Stored records
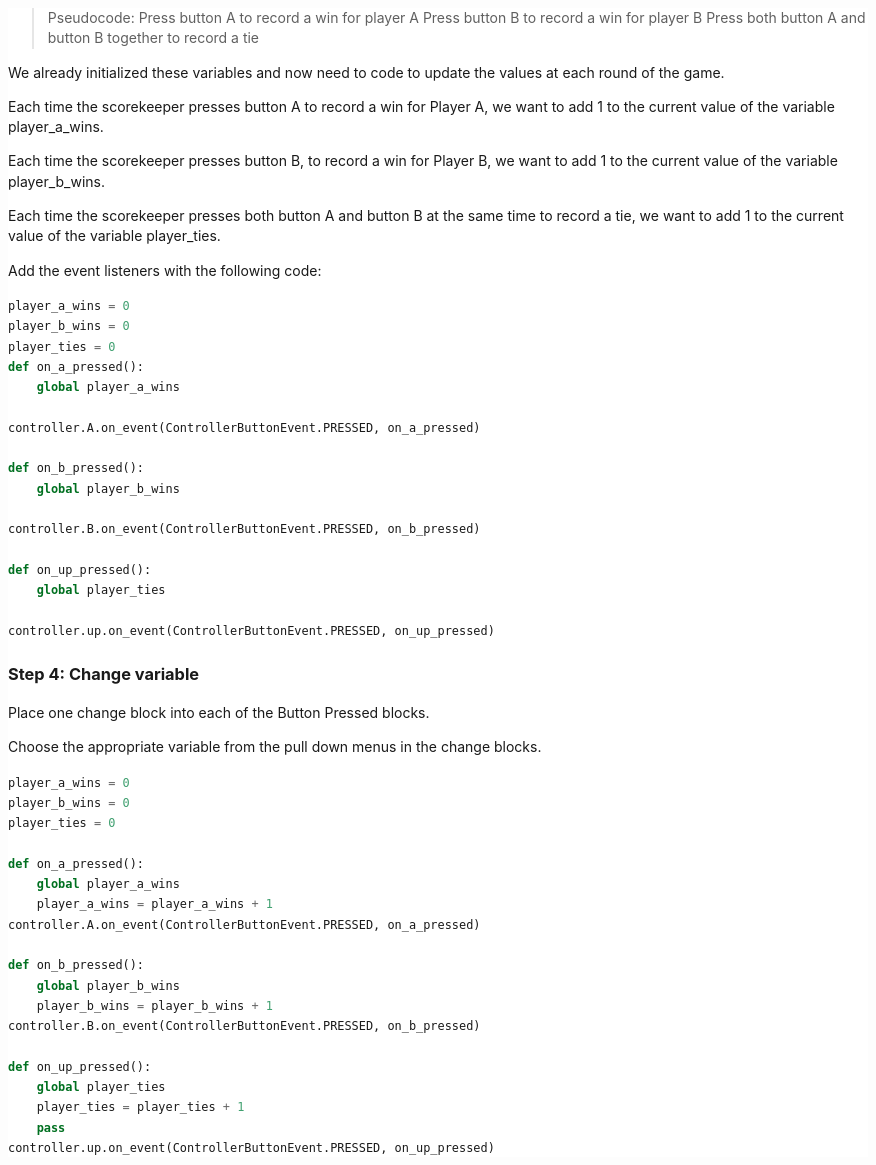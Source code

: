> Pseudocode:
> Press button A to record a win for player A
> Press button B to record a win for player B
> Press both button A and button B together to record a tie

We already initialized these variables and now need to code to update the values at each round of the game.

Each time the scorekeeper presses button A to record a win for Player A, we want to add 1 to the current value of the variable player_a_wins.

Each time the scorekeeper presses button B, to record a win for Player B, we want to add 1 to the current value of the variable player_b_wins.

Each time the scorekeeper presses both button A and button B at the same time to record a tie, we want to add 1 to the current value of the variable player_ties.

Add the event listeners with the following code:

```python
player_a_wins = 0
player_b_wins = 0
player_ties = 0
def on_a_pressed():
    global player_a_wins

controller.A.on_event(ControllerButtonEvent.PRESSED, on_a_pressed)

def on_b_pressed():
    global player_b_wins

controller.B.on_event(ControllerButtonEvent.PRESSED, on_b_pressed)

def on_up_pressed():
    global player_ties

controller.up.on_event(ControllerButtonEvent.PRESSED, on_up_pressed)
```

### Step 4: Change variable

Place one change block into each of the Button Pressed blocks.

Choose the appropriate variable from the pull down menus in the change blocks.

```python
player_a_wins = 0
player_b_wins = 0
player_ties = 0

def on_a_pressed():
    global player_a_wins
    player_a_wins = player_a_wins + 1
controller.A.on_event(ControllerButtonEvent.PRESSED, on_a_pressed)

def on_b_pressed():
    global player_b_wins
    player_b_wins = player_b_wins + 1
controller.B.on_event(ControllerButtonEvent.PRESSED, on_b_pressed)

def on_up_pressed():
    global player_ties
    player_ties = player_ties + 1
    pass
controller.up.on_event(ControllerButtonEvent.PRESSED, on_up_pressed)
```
--
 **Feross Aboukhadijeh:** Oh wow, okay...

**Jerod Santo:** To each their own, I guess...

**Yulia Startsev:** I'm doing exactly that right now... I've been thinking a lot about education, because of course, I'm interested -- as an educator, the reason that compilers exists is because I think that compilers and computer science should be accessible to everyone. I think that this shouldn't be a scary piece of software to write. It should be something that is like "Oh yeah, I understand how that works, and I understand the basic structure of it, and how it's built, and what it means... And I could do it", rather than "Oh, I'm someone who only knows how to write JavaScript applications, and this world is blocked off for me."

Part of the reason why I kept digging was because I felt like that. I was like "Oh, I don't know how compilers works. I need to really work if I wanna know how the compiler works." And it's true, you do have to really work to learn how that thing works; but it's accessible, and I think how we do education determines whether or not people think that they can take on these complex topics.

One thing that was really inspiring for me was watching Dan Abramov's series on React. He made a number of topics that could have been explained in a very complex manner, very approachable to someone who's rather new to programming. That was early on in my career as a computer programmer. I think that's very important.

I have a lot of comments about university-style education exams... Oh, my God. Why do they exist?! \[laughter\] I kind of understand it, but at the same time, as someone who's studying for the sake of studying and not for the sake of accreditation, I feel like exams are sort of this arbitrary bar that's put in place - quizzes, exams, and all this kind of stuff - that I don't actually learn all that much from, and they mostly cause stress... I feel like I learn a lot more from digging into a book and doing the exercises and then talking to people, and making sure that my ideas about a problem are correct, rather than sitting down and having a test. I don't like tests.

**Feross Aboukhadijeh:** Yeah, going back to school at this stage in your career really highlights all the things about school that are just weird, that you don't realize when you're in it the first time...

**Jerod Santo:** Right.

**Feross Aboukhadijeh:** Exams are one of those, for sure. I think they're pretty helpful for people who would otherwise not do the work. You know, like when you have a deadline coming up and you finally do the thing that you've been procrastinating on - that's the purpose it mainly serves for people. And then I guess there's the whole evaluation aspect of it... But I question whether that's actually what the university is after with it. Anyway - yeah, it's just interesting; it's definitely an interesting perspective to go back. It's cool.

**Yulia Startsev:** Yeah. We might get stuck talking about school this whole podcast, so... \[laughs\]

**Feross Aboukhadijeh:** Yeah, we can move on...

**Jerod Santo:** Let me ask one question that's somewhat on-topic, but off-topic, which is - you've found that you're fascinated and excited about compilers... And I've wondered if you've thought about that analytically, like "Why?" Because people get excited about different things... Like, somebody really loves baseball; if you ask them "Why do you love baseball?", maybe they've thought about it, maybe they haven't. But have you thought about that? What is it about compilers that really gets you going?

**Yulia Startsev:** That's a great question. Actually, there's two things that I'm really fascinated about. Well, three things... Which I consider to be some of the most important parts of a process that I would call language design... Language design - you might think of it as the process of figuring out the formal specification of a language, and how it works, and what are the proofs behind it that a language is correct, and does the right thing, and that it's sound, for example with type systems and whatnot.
* * *
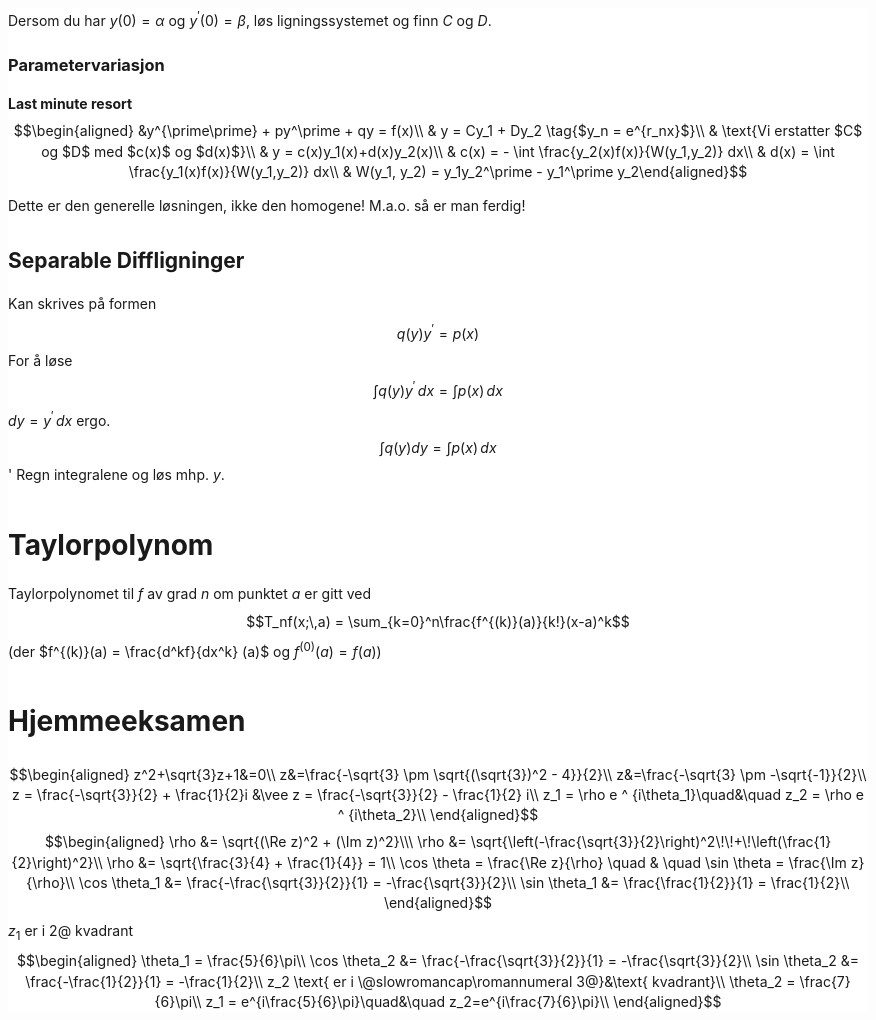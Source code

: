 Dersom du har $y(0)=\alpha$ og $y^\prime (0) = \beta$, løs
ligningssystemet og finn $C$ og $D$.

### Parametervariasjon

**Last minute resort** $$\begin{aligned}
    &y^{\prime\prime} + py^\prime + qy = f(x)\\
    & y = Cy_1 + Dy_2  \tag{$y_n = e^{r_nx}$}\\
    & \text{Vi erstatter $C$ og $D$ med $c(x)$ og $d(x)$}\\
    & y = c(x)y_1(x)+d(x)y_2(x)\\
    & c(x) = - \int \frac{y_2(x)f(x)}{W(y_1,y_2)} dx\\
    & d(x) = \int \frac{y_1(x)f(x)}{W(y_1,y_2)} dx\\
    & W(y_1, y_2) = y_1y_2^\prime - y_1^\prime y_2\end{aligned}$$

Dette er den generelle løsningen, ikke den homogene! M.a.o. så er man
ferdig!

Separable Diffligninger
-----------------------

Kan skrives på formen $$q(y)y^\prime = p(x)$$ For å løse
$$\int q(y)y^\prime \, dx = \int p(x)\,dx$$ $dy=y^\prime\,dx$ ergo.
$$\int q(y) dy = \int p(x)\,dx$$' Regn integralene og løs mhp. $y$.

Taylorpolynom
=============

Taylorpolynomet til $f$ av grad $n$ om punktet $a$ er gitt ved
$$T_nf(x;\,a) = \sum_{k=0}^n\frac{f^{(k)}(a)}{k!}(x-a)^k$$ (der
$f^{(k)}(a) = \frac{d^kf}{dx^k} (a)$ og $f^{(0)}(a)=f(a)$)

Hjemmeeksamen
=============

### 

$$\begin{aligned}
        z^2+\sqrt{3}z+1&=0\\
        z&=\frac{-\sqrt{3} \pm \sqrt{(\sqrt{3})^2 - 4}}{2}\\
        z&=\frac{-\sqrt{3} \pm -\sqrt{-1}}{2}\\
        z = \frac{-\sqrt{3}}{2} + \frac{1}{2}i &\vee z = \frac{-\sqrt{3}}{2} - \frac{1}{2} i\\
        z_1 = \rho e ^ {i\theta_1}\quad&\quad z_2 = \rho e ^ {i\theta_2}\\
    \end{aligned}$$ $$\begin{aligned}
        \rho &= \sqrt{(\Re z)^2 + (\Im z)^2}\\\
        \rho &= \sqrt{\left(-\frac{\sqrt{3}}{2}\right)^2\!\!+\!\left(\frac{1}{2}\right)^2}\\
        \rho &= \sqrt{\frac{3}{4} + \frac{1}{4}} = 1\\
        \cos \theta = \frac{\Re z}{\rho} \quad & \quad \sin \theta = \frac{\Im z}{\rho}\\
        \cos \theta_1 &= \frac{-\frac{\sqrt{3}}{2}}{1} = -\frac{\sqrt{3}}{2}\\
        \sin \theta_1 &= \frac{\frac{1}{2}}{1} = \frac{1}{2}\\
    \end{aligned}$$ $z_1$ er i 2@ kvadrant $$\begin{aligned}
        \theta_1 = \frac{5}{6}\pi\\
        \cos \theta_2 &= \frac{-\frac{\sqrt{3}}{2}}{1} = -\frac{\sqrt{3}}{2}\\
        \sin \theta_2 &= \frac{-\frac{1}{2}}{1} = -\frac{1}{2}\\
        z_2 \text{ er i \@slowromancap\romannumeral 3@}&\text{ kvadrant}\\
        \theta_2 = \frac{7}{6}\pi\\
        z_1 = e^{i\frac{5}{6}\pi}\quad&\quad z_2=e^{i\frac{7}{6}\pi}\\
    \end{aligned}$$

Aim of the task ->
Please determine the number of lines in the records above that include the string "school", and answer with that number only.

Result of this exercise ->
2